Text mining of mutations and their impact from biomedical literature
Date
2018
Authors
Journal Title
Journal ISSN
Volume Title
Publisher
University of Delaware
Abstract
The increasing amount of research focusing on genetic mutations has triggered a rapid growth in the number of published articles describing mutations and their effect on diseases, drug responses and protein functionalities. With the advent of precision medicine, which aims at identifying targeted therapies that have maximal efficacy for individual patients, there is a pressing need to gather such mutational information from text into public knowledge bases. But manual curation slows down the growth of such databases. We have applied natural language processing (NLP) techniques to locate and extract mutational information from text that will assist curators and researchers. In particular, in this dissertation, we have addressed the following tasks: mutation detection, mutation to disease association, mutation impact on drug responses and impact of mutations on protein-protein interactions from research literature. ☐ We have developed a system, MeX, to detect a wide range of mutation mentions from text. Evaluations on several publicly available corpora exhibit that we have achieved state-of-the-art performance in mutation detection. The mutation detector also applies a novel algorithm to associate mutations with genes. We have developed a system, DiMeX, which finds the association between mutations and diseases from abstracts of published articles. Our system outperformed the current state-of-the-art when evaluated on multiple corpora. We have developed a system, eGARD, to identify the impact of genomic anomalies on drug responses. Evaluations showed high performance measures from eGARD that will significantly reduce manual curation time.
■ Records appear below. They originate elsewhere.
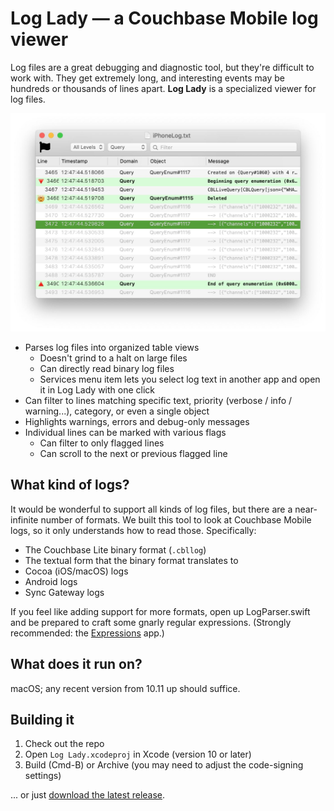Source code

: # Log Lady — a Couchbase Mobile log viewer

Log files are a great debugging and diagnostic tool, but they're difficult to work with. They get extremely long, and interesting events may be hundreds or thousands of lines apart. **Log Lady** is a specialized viewer for log files.

<img src="screenshot.jpg" width="699">

* Parses log files into organized table views
  * Doesn't grind to a halt on large files
  * Can directly read binary log files
  * Services menu item lets you select log text in another app and open it in Log Lady with one click
* Can filter to lines matching specific text, priority (verbose / info / warning...), category, or even a single object
* Highlights warnings, errors and debug-only messages
* Individual lines can be marked with various flags
  * Can filter to only flagged lines
  * Can scroll to the next or previous flagged line

## What kind of logs?

It would be wonderful to support all kinds of log files, but there are a near-infinite number of formats. We built this tool to look at Couchbase Mobile logs, so it only understands how to read those. Specifically:

* The Couchbase Lite binary format (`.cbllog`)
* The textual form that the binary format translates to
* Cocoa (iOS/macOS) logs
* Android logs
* Sync Gateway logs

If you feel like adding support for more formats, open up LogParser.swift and be prepared to craft some gnarly regular expressions. (Strongly recommended: the [Expressions](https://www.apptorium.com/expressions) app.)

## What does it run on?

macOS; any recent version from 10.11 up should suffice.

## Building it

1. Check out the repo
2. Open `Log Lady.xcodeproj` in Xcode (version 10 or later)
3. Build (Cmd-B) or Archive (you may need to adjust the code-signing settings)

... or just [download the latest release](https://github.com/couchbaselabs/LogLady/releases).
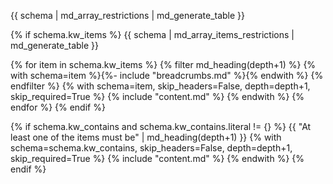 {{ schema | md_array_restrictions | md_generate_table }}

{% if schema.kw_items %}
{{ schema | md_array_items_restrictions | md_generate_table }}

{% for item in schema.kw_items %}
    {% filter md_heading(depth+1) %}
    {% with schema=item %}{%- include "breadcrumbs.md" %}{% endwith %}
    {% endfilter %}
    {% with schema=item, skip_headers=False, depth=depth+1, skip_required=True %}
        {% include "content.md" %}
    {% endwith %}
{% endfor %}
{% endif %}

{% if schema.kw_contains and schema.kw_contains.literal != {} %}
{{ "At least one of the items must be" | md_heading(depth+1) }}
{% with schema=schema.kw_contains, skip_headers=False, depth=depth+1, skip_required=True %}
    {% include "content.md" %}
{% endwith %}
{% endif %}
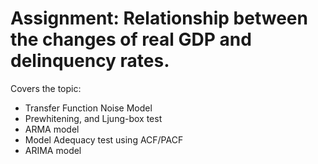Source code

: # Assignment: Relationship between the changes of real GDP and delinquency rates.

Covers the topic:
- Transfer Function Noise Model
- Prewhitening, and Ljung-box test
- ARMA model
- Model Adequacy test using ACF/PACF
- ARIMA model
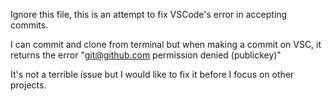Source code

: Ignore this file, this is an attempt to fix VSCode's error in accepting commits.

I can commit and clone from terminal but when making a commit on VSC, it returns the error "git@github.com permission denied (publickey)"

It's not a terrible issue but I would like to fix it before I focus on other projects.
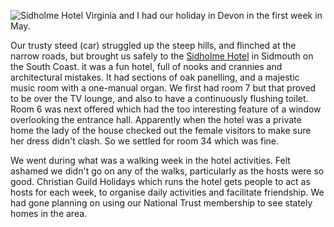 ![Sidholme Hotel](hotel.JPG)
Virginia and I had our holiday in Devon in the first week in May.

Our trusty steed (car) struggled up the steep hills, and flinched at the narrow roads, but brought us safely to the
[Sidholme Hotel](https://www.christianguild.co.uk/sidholme/)
in Sidmouth on the South Coast. it was a fun hotel, full of nooks and crannies and architectural mistakes. It had sections of oak panelling, and a majestic music room with a one-manual organ. We first had room 7 but that proved to be over the TV lounge, and also to have a continuously flushing toilet. Room 6 was next offered which had the too interesting feature of a window overlooking the entrance hall. Apparently when the hotel was a private home the lady of the house checked out the female visitors to make sure her dress didn't clash. So we settled for room 34 which was fine.

We went during what was a walking week in the hotel activities. Felt ashamed we didn't go on any of the walks, particularly as the hosts were so good. Christian Guild Holidays which runs the hotel gets people to act as hosts for each week, to organise daily activities and facilitate friendship. We had gone planning on using our National Trust membership to see stately homes in the area.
Finally, we have developed a text mining system to extract mutation impact on protein-protein interaction. This type of information will provide further insight into how mutations affect protein functions, and thereby play a role in the development and progression of diseases. Our system outperformed the current state-of-the-art approaches for the task. To enable easier access to data and make it available to computational bioinformatics tools, we have applied DiMeX and eGARD on Medline-scale and stored the results in databases.